→ WHAT THIS TASK INVOLVES
Copy the listing below exactly, but skip the pictures.

→ DATASET RECORDS

----------------

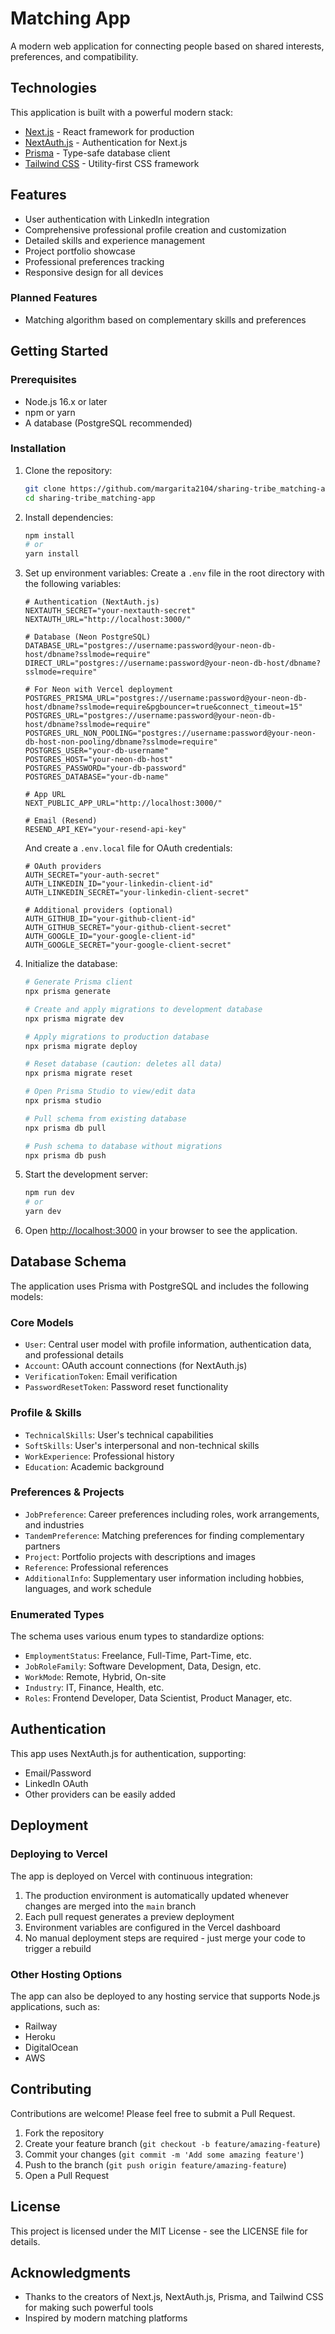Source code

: # Matching App

A modern web application for connecting people based on shared interests, preferences, and compatibility.

## Technologies

This application is built with a powerful modern stack:

- [Next.js](https://nextjs.org) - React framework for production
- [NextAuth.js](https://next-auth.js.org) - Authentication for Next.js
- [Prisma](https://prisma.io) - Type-safe database client
- [Tailwind CSS](https://tailwindcss.com) - Utility-first CSS framework

## Features

- User authentication with LinkedIn integration
- Comprehensive professional profile creation and customization
- Detailed skills and experience management
- Project portfolio showcase
- Professional preferences tracking
- Responsive design for all devices

### Planned Features
- Matching algorithm based on complementary skills and preferences

## Getting Started

### Prerequisites

- Node.js 16.x or later
- npm or yarn
- A database (PostgreSQL recommended)

### Installation

1. Clone the repository:
   ```bash
   git clone https://github.com/margarita2104/sharing-tribe_matching-app.git
   cd sharing-tribe_matching-app
   ```

2. Install dependencies:
   ```bash
   npm install
   # or
   yarn install
   ```

3. Set up environment variables:
   Create a `.env` file in the root directory with the following variables:
   ```
   # Authentication (NextAuth.js)
   NEXTAUTH_SECRET="your-nextauth-secret"
   NEXTAUTH_URL="http://localhost:3000/"
   
   # Database (Neon PostgreSQL)
   DATABASE_URL="postgres://username:password@your-neon-db-host/dbname?sslmode=require"
   DIRECT_URL="postgres://username:password@your-neon-db-host/dbname?sslmode=require"
   
   # For Neon with Vercel deployment
   POSTGRES_PRISMA_URL="postgres://username:password@your-neon-db-host/dbname?sslmode=require&pgbouncer=true&connect_timeout=15"
   POSTGRES_URL="postgres://username:password@your-neon-db-host/dbname?sslmode=require"
   POSTGRES_URL_NON_POOLING="postgres://username:password@your-neon-db-host-non-pooling/dbname?sslmode=require"
   POSTGRES_USER="your-db-username"
   POSTGRES_HOST="your-neon-db-host"
   POSTGRES_PASSWORD="your-db-password"
   POSTGRES_DATABASE="your-db-name"
   
   # App URL
   NEXT_PUBLIC_APP_URL="http://localhost:3000/"
   
   # Email (Resend)
   RESEND_API_KEY="your-resend-api-key"
   ```

   And create a `.env.local` file for OAuth credentials:
   ```
   # OAuth providers
   AUTH_SECRET="your-auth-secret"
   AUTH_LINKEDIN_ID="your-linkedin-client-id"
   AUTH_LINKEDIN_SECRET="your-linkedin-client-secret"
   
   # Additional providers (optional)
   AUTH_GITHUB_ID="your-github-client-id"
   AUTH_GITHUB_SECRET="your-github-client-secret"
   AUTH_GOOGLE_ID="your-google-client-id"
   AUTH_GOOGLE_SECRET="your-google-client-secret"
   ```

4. Initialize the database:
   ```bash
   # Generate Prisma client
   npx prisma generate
   
   # Create and apply migrations to development database
   npx prisma migrate dev
   
   # Apply migrations to production database
   npx prisma migrate deploy
   
   # Reset database (caution: deletes all data)
   npx prisma migrate reset
   
   # Open Prisma Studio to view/edit data
   npx prisma studio
   
   # Pull schema from existing database
   npx prisma db pull
   
   # Push schema to database without migrations
   npx prisma db push
   ```

5. Start the development server:
   ```bash
   npm run dev
   # or
   yarn dev
   ```

6. Open [http://localhost:3000](http://localhost:3000) in your browser to see the application.

## Database Schema

The application uses Prisma with PostgreSQL and includes the following models:

### Core Models
- `User`: Central user model with profile information, authentication data, and professional details
- `Account`: OAuth account connections (for NextAuth.js)
- `VerificationToken`: Email verification
- `PasswordResetToken`: Password reset functionality

### Profile & Skills
- `TechnicalSkills`: User's technical capabilities
- `SoftSkills`: User's interpersonal and non-technical skills
- `WorkExperience`: Professional history
- `Education`: Academic background

### Preferences & Projects
- `JobPreference`: Career preferences including roles, work arrangements, and industries
- `TandemPreference`: Matching preferences for finding complementary partners
- `Project`: Portfolio projects with descriptions and images
- `Reference`: Professional references
- `AdditionalInfo`: Supplementary user information including hobbies, languages, and work schedule

### Enumerated Types
The schema uses various enum types to standardize options:
- `EmploymentStatus`: Freelance, Full-Time, Part-Time, etc.
- `JobRoleFamily`: Software Development, Data, Design, etc.
- `WorkMode`: Remote, Hybrid, On-site
- `Industry`: IT, Finance, Health, etc.
- `Roles`: Frontend Developer, Data Scientist, Product Manager, etc.

## Authentication

This app uses NextAuth.js for authentication, supporting:

- Email/Password
- LinkedIn OAuth
- Other providers can be easily added

## Deployment

### Deploying to Vercel

The app is deployed on Vercel with continuous integration:

1. The production environment is automatically updated whenever changes are merged into the `main` branch
2. Each pull request generates a preview deployment
3. Environment variables are configured in the Vercel dashboard
4. No manual deployment steps are required - just merge your code to trigger a rebuild

### Other Hosting Options

The app can also be deployed to any hosting service that supports Node.js applications, such as:

- Railway
- Heroku
- DigitalOcean
- AWS

## Contributing

Contributions are welcome! Please feel free to submit a Pull Request.

1. Fork the repository
2. Create your feature branch (`git checkout -b feature/amazing-feature`)
3. Commit your changes (`git commit -m 'Add some amazing feature'`)
4. Push to the branch (`git push origin feature/amazing-feature`)
5. Open a Pull Request

## License

This project is licensed under the MIT License - see the LICENSE file for details.

## Acknowledgments

- Thanks to the creators of Next.js, NextAuth.js, Prisma, and Tailwind CSS for making such powerful tools
- Inspired by modern matching platforms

----------------

→ RESPONSE TO THE TASK
Source code

: # Matching App

A modern web application for connecting people based on shared interests, preferences, and compatibility.

## Technologies

This application is built with a powerful modern stack:

- [Next.js](https://nextjs.org) - React framework for production
- [NextAuth.js](https://next-auth.js.org) - Authentication for Next.js
- [Prisma](https://prisma.io) - Type-safe database client
- [Tailwind CSS](https://tailwindcss.com) - Utility-first CSS framework

## Features

- User authentication with LinkedIn integration
- Comprehensive professional profile creation and customization
- Detailed skills and experience management
- Project portfolio showcase
- Professional preferences tracking
- Responsive design for all devices

### Planned Features
- Matching algorithm based on complementary skills and preferences

## Getting Started

### Prerequisites

- Node.js 16.x or later
- npm or yarn
- A database (PostgreSQL recommended)

### Installation

1. Clone the repository:
   ```bash
   git clone https://github.com/margarita2104/sharing-tribe_matching-app.git
   cd sharing-tribe_matching-app
   ```

2. Install dependencies:
   ```bash
   npm install
   # or
   yarn install
   ```

3. Set up environment variables:
   Create a `.env` file in the root directory with the following variables:
   ```
   # Authentication (NextAuth.js)
   NEXTAUTH_SECRET="your-nextauth-secret"
   NEXTAUTH_URL="http://localhost:3000/"
   
   # Database (Neon PostgreSQL)
   DATABASE_URL="postgres://username:password@your-neon-db-host/dbname?sslmode=require"
   DIRECT_URL="postgres://username:password@your-neon-db-host/dbname?sslmode=require"
   
   # For Neon with Vercel deployment
   POSTGRES_PRISMA_URL="postgres://username:password@your-neon-db-host/dbname?sslmode=require&pgbouncer=true&connect_timeout=15"
   POSTGRES_URL="postgres://username:password@your-neon-db-host/dbname?sslmode=require"
   POSTGRES_URL_NON_POOLING="postgres://username:password@your-neon-db-host-non-pooling/dbname?sslmode=require"
   POSTGRES_USER="your-db-username"
   POSTGRES_HOST="your-neon-db-host"
   POSTGRES_PASSWORD="your-db-password"
   POSTGRES_DATABASE="your-db-name"
   
   # App URL
   NEXT_PUBLIC_APP_URL="http://localhost:3000/"
   
   # Email (Resend)
   RESEND_API_KEY="your-resend-api-key"
   ```

   And create a `.env.local` file for OAuth credentials:
   ```
   # OAuth providers
   AUTH_SECRET="your-auth-secret"
   AUTH_LINKEDIN_ID="your-linkedin-client-id"
   AUTH_LINKEDIN_SECRET="your-linkedin-client-secret"
   
   # Additional providers (optional)
   AUTH_GITHUB_ID="your-github-client-id"
   AUTH_GITHUB_SECRET="your-github-client-secret"
   AUTH_GOOGLE_ID="your-google-client-id"
   AUTH_GOOGLE_SECRET="your-google-client-secret"
   ```

4. Initialize the database:
   ```bash
   # Generate Prisma client
   npx prisma generate
   
   # Create and apply migrations to development database
   npx prisma migrate dev
   
   # Apply migrations to production database
   npx prisma migrate deploy
   
   # Reset database (caution: deletes all data)
   npx prisma migrate reset
   
   # Open Prisma Studio to view/edit data
   npx prisma studio
   
   # Pull schema from existing database
   npx prisma db pull
   
   # Push schema to database without migrations
   npx prisma db push
   ```

5. Start the development server:
   ```bash
   npm run dev
   # or
   yarn dev
   ```

6. Open [http://localhost:3000](http://localhost:3000) in your browser to see the application.

## Database Schema

The application uses Prisma with PostgreSQL and includes the following models:

### Core Models
- `User`: Central user model with profile information, authentication data, and professional details
- `Account`: OAuth account connections (for NextAuth.js)
- `VerificationToken`: Email verification
- `PasswordResetToken`: Password reset functionality

### Profile & Skills
- `TechnicalSkills`: User's technical capabilities
- `SoftSkills`: User's interpersonal and non-technical skills
- `WorkExperience`: Professional history
- `Education`: Academic background

### Preferences & Projects
- `JobPreference`: Career preferences including roles, work arrangements, and industries
- `TandemPreference`: Matching preferences for finding complementary partners
- `Project`: Portfolio projects with descriptions and images
- `Reference`: Professional references
- `AdditionalInfo`: Supplementary user information including hobbies, languages, and work schedule

### Enumerated Types
The schema uses various enum types to standardize options:
- `EmploymentStatus`: Freelance, Full-Time, Part-Time, etc.
- `JobRoleFamily`: Software Development, Data, Design, etc.
- `WorkMode`: Remote, Hybrid, On-site
- `Industry`: IT, Finance, Health, etc.
- `Roles`: Frontend Developer, Data Scientist, Product Manager, etc.

## Authentication

This app uses NextAuth.js for authentication, supporting:

- Email/Password
- LinkedIn OAuth
- Other providers can be easily added

## Deployment

### Deploying to Vercel

The app is deployed on Vercel with continuous integration:

1. The production environment is automatically updated whenever changes are merged into the `main` branch
2. Each pull request generates a preview deployment
3. Environment variables are configured in the Vercel dashboard
4. No manual deployment steps are required - just merge your code to trigger a rebuild

### Other Hosting Options

The app can also be deployed to any hosting service that supports Node.js applications, such as:

- Railway
- Heroku
- DigitalOcean
- AWS

## Contributing

Contributions are welcome! Please feel free to submit a Pull Request.

1. Fork the repository
2. Create your feature branch (`git checkout -b feature/amazing-feature`)
3. Commit your changes (`git commit -m 'Add some amazing feature'`)
4. Push to the branch (`git push origin feature/amazing-feature`)
5. Open a Pull Request

## License

This project is licensed under the MIT License - see the LICENSE file for details.

## Acknowledgments

- Thanks to the creators of Next.js, NextAuth.js, Prisma, and Tailwind CSS for making such powerful tools
- Inspired by modern matching platforms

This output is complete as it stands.